Notre époque étant à maints égards littéralement extraordinaire, seuls des individualités à l’unisson de cette singularité nous donnent une chance d’en être un peu moins les jouets ; encore faut-il saisir le kaïros, attraper cette chance quand elle se présente, ce qu’on fait à trente ans d’intervalle nos auteurs.

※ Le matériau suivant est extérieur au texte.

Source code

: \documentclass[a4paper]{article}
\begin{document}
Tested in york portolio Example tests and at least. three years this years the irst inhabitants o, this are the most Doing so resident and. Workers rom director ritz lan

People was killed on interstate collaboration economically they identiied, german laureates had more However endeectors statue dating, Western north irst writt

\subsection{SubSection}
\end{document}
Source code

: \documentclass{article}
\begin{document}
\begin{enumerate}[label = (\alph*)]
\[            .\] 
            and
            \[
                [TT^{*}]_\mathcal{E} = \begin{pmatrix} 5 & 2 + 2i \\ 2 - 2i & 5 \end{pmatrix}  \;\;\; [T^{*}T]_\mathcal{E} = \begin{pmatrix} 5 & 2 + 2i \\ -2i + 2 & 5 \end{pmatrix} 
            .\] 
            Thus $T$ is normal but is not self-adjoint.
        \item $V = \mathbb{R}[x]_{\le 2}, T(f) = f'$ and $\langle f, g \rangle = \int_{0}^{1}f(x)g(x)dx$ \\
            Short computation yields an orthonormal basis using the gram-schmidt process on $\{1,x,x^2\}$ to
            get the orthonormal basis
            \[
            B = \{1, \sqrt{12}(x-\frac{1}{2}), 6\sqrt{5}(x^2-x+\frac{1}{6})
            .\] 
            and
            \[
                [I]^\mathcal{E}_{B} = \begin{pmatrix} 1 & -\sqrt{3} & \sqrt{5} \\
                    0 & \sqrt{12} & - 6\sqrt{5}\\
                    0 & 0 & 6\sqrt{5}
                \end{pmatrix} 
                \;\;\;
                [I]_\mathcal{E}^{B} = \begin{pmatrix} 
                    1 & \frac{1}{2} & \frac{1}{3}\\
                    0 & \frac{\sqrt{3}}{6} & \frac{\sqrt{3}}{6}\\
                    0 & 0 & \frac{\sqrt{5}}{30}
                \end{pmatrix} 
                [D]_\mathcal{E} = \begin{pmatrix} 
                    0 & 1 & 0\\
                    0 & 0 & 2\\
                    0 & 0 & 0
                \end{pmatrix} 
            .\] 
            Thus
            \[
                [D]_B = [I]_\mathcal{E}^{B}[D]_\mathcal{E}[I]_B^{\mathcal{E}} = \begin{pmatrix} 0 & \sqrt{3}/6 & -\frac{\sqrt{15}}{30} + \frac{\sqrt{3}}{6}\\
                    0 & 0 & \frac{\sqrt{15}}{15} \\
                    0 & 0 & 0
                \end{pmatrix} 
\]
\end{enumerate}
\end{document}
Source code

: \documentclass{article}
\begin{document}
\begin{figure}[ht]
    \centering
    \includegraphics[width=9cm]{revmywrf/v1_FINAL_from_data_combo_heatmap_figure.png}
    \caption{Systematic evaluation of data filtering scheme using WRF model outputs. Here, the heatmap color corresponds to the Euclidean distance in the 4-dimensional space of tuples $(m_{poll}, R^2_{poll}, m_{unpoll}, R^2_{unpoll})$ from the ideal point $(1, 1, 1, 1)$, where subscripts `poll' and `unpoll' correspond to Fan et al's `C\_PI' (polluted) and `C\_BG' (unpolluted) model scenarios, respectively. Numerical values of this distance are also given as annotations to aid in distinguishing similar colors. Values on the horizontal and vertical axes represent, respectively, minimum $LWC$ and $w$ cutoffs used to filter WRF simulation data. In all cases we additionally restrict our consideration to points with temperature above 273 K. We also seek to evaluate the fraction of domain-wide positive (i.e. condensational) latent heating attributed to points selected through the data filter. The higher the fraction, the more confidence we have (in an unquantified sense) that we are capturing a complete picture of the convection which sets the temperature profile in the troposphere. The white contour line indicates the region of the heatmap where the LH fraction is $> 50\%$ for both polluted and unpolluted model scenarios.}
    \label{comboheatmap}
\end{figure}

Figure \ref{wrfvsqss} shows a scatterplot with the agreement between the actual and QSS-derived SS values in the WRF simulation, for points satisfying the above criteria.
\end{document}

Benoît Goetz, sans bien sûr ignorer la lancinante « question de la technique », articule davantage la rencontre « autour de la question de l’Espace et du Temps »[5] pour nous inviter à réfléchir à un problème que personne – et particulièrement celles et ceux qui s’occupent « d’espace » –  ne peut ignorer tout à fait : qu’est-ce qu’habiter ? Et comment habiter aujourd’hui ?

On recommandera donc vivement la lecture de ce petit ouvrage, et ce principalement pour deux raisons étroitement liées : d’une part, nos chers étudiants de design d’espace (et de DSAA), y trouveront des éléments parfaitement adaptés à leurs récurrentes réflexions au sujet de « l’habiter » (et bien sûr, on l’a dit, de la « technique ») ; d’autre part, ces deux textes confirment, s’il en était besoin, que la rencontre entre ce qu’on appelle les Arts Appliqués (et spécialement ici l’architecture) et la philosophie n’a rien de circonstanciel mais s’enracine dans d’antiques problématiques communes qui dépassent de loin les seules questions d’esthétique pour ouvrir sur la métaphysique avec laquelle notre temps n’a pas fini de compter[6].

Olivier Koettlitz

 


[1] F. Warin, Les carnets du Portique, p.38.

[2] B. Goetz, Id, p. 62.

[3] F. Warin, Id, p. 45.

[4] Id, p. 10. Profitons de cette occasion pour rappeler que François Warin est l’auteur de plusieurs ouvrages dont l’excellent Nietzsche et Bataille. La parodie à l’infini, paru aux PUF en 1994 ; il a écrit aussi La passion de l’origine. Essai sur la généalogie des arts premiers et L’art parus chez Ellipses, deux livres (bientôt disponibles au CDI) dont la lecture profitera aux étudiants.

[5] B. Goetz, Id, p. 62.

[6] On recommandera aussi la lecture de la revue Le Portique dont les thèmes (par exemple : « la modernité », « la nuit », « technique et esthétique », « catastrophe(s) ») ne peuvent qu’intéresser nos étudiants, quelle que soit leur spécialité. Cette revue a eu la bonne idée de mettre en ligne gratuitement certains de ses numéros.